One of the most famous messages of social software was to create “Facebook for XYZ”. Many companies tried to deliver this message in variety of forms in engineering software. The most impressive one was GrabCAD, which created a community of about 1.5M engineers sharing 3D CAD files. Even so, GrabCAD put their focus on development of cloud PDM software – to find a way to monetize. Some of my comments on what GrabCAD did are here – GrabCAD – from Facebook for engineers to PLM. GrabCAD is probably a company that unofficially can own the tag of “Facebook for engineer”. Google search is a good confirmation for that.

A very interesting news came from “original” Facebook.

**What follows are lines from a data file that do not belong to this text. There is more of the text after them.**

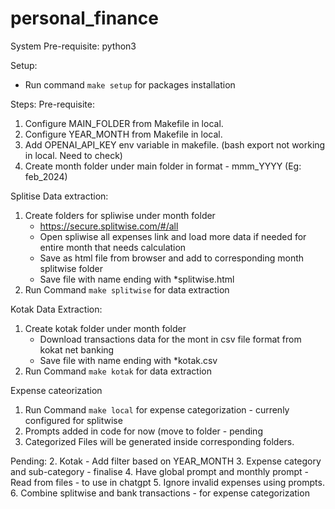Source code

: # personal_finance

System Pre-requisite:
    python3

Setup:
 - Run command `make setup` for packages installation

Steps:
Pre-requisite:
1. Configure MAIN_FOLDER from Makefile in local.
2. Configure YEAR_MONTH from Makefile in local.
3. Add OPENAI_API_KEY env variable in makefile. (bash export not working in local. Need to check)
4. Create month folder under main folder in format - mmm_YYYY (Eg: feb_2024)

Splitise Data extraction:
1. Create folders for spliwise under month folder
    - https://secure.splitwise.com/#/all
    - Open spliwise all expenses link and load more data if needed for entire month that needs calculation
    - Save as html file from browser and add to corresponding month splitwise folder
    - Save file with name ending with *splitwise.html
2. Run Command `make splitwise` for data extraction

Kotak Data Extraction:
1. Create kotak folder under month folder
    - Download transactions data for the mont in csv file format from kokat net banking
    - Save file with name ending with *kotak.csv
2. Run Command `make kotak` for data extraction

Expense cateorization
1. Run Command `make local` for expense categorization - currenly configured for splitwise
2. Prompts added in code for now (move to folder - pending
3. Categorized Files will be generated inside corresponding folders.

Pending:
2. Kotak - Add filter based on YEAR_MONTH
3. Expense category and sub-category - finalise
4. Have global prompt and monthly prompt - Read from files - to use in chatgpt
5. Ignore invalid expenses using prompts.
6. Combine splitwise and bank transactions - for expense categorization



<!-- Expenses and sub-categories:
1. Travel
2. Food and groceries
3. Entertainment and lifestyle
    - Movie, trips
4. Basic needs
    - includes Rent, maintenance
    - Utility payments like groceries, food, mobile recharge, wifi, electricity
    - 
5. Shopping

Sub Category - Category
1. Food - Basic needs
2. Groceries - Basic needs
3. Rent - Basic needs
4. Utiltity payments - Basic needs
5. Petrol and toll - Travel
6.  -->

Earlier this week, Facebook leaked the information about Facebook’s intent to create so called “Facebook at Work”. Forbes article gives you some details about Upcoming Facebook at Work service will rival LinkedIn and Slack.

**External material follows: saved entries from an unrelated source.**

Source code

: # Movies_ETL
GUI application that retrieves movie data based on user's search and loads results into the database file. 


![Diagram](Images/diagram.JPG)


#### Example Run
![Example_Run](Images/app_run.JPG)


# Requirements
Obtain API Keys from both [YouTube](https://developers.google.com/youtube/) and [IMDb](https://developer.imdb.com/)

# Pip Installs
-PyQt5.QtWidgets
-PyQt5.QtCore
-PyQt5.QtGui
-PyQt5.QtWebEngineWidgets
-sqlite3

Facebook is preparing Facebook at Work, a service aimed at enterprise customers that will allow them to chat with colleagues and “collaborate over documents,” according to a new report in the Financial Times which cites anonymous sources.

Social business wasn’t an easy job for many companies. For the last few days, I see many speculations and reports about how easy (or not, actually) Facebook can capture a new business niche. Here is the article from ReadWrite – Why Facebook For Work Will Be A Hard Sell To Employers. This is my favorite passage:

Users will be able to chat with coworkers, collaborate on projects, and build catalogues of colleague’s contacts, with each of these services directly competing with Microsoft’s Yammer, Google’s Drive, and LinkedIn. All the services Facebook at Work will offer already exist. Slack, Google Drive, and LinkedIn already do these features well, and have the market for these respective services cornered. If Facebook at Work is going to have a chance of competing, it’ll need to extremely improve on its competitors’ services. And from the little we’ve seen of the service (with Facebook declining to comment), it’s hard to tell if Facebook for Work even has a chance.

“Facebook at Work” news made me think about what it means for engineering software ecosystem? First of all, it reminded me how is dangerous profession of industry analyst. It is still unclear how successful Facebook at Work is going to be, but Jim Brown of Tech-Clarity should be probably concerned about his 5 years old statement – We are not Going to Design an Airplane on Facebook!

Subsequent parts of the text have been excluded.